Aku menganggukkan kepala dan tersenyum senang. Lalu meraih kopi yang telah dibuatkan oleh Monica untuk segera di minum.

"Jangan sampai ada yang tahu soal ini. Biarin mereka tahu seperti apa yang udah diketahui bos kita."

***

Seharian ini pekerjaanku disibukkan oleh Alika. Seharusnya aku pergi lagi ke tempat usaha Ilham. Namun karena Alika merengek minta diajarkan, dan Ilham juga menyuruhku agar fokus kepada Alika sejenak, mau tak mau aku berada di kantor ini. Apalagi hari ini juga pemilihan untuk voting cover buku nama pena Bintang. Bosku selalu memantau hasil vote cover terbanyak.

Dia sepertinya yang paling senang dengan proses penerbitan buku Bunda Dewi karena akhirnya mau mengajak kerja sama perusahaan ini.

"Udah Mbak, capek gue. Ini udah paham ntar gue lanjut di rumah aja deh, bisa dikumpulin besok kok." Alika merentangkan kedua tangannya sambil berputar ke kanan kiri untuk merilekskan tubuhnya yang pegal-pegal.

"Yakin udah paham? Kalau udah di rumah gue males ngeladenin kerjaan loh." Aku berkata dengan sedikit jutek, menatapnya tajam.

"Iya Mbak, mending sekarang kita pulang nyari makan, gue mau nraktir lo karena lo udah baik sama gue." Alika tersenyum lebar sambil menatap ke arahku.

Mendapatkan traktiran gratis sebenarnya aku senang-senang saja. Tapi Bunda Dewi tadi mengirimkan pesan agar sepulang kerja ini aku dapat mampir ke rumahnya. Pasti tujuannya juga diajakin makan malam.

"Nggak deh, lain kali aja kalau mau traktir ya. Gue ada urusan soalnya."

"Yhaa, sayang banget. Ya udah serah lo deh Mbak. Intinya makasih untuk ilmunya dan gue pamit karena besok juga udah nggak di bagian ini." Alika mengulurkan senyumnya sebelum ia beranjak mengambil tas dan pergi meninggalkan ruang divisi ini usai berpamita bersama yang lain juga.

Sepeninggalan Alika, Pak Gunawan yang belum juga pulang, menghampiriku dengan wajah sumringahnya.

"Eleanor!"

Bahkan sampai namaku diserukan dengan sangat lantang.
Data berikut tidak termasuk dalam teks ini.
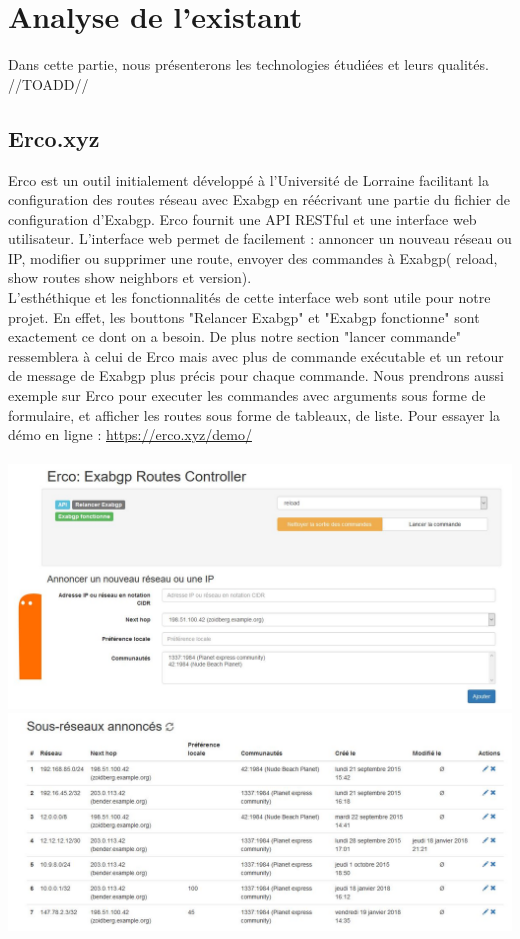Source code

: \section{Analyse de l'existant}
Dans cette partie, nous présenterons les technologies étudiées et leurs qualités. //TOADD//

\subsection{Erco.xyz \cite{Erco}}

Erco est un outil initialement développé à l'Université de Lorraine facilitant la configuration  des routes réseau avec Exabgp en réécrivant une partie du fichier de configuration d'Exabgp. Erco fournit une API RESTful et une interface web utilisateur. L'interface web permet de facilement : annoncer un nouveau réseau ou IP, modifier ou supprimer une route, envoyer des commandes à Exabgp( reload, show routes show neighbors et version).\\
L'esthéthique et les fonctionnalités de cette interface web sont utile pour notre projet. En effet, les bouttons "Relancer Exabgp" et "Exabgp fonctionne" sont exactement ce dont on a besoin. De plus notre section "lancer commande" ressemblera à celui de Erco mais avec plus de commande exécutable et un retour de message de Exabgp plus précis pour chaque commande. Nous prendrons aussi exemple sur Erco pour executer les commandes avec arguments sous forme de formulaire, et afficher les routes sous forme de tableaux, de liste.
Pour essayer la démo en ligne : \url{https://erco.xyz/demo/}
\\
\\
\includegraphics[scale = 0.5]{img/erco1.JPG}
\includegraphics[scale = 0.5]{img/erco2.JPG}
"Ya Pak, bisa saya bantu?" Aku masih berdiri di posisi yang sama sambil memberikan senyum ramah kepada Pak Gunawan.

"Covernya sudah ditentukan dan saya punya ide tapi ini membutuhkan bantuan kamu!" Pak Gunawan terlihat lebih semangat dan menggebu-gebu saat mengatakannya.

"Maksudnya ide buat apa yang butuh bantuan saya, Pak?" Aku sudah tahu perihal cover, tetapi aku sedikit aneh dengan melihat kedua mata Pak Gunawan yang kira-kira ingin mengide sesuatu.

"Bagaimana kalau kamu ajak Bintang ini bertemu dan saya akan menguntitmu tanpa sepengetahuan Bintang supaya saya bisa tahu bagaimana wujud penulis misterius ini. Kumohon bantu bosmu ini memecahkan misterinya, Elea. Maka aku akan menaikkan gajimu dua kali lipat dan berlaku selama dua bulan, bagaimana?"

Kedua bola mataku terbuka lebar dengan bibir tertarik ke bawah. Aku tidak menyangka akan diperintahkan seperti itu.

"Elea, jangan bengong. Jadi bagaimana?"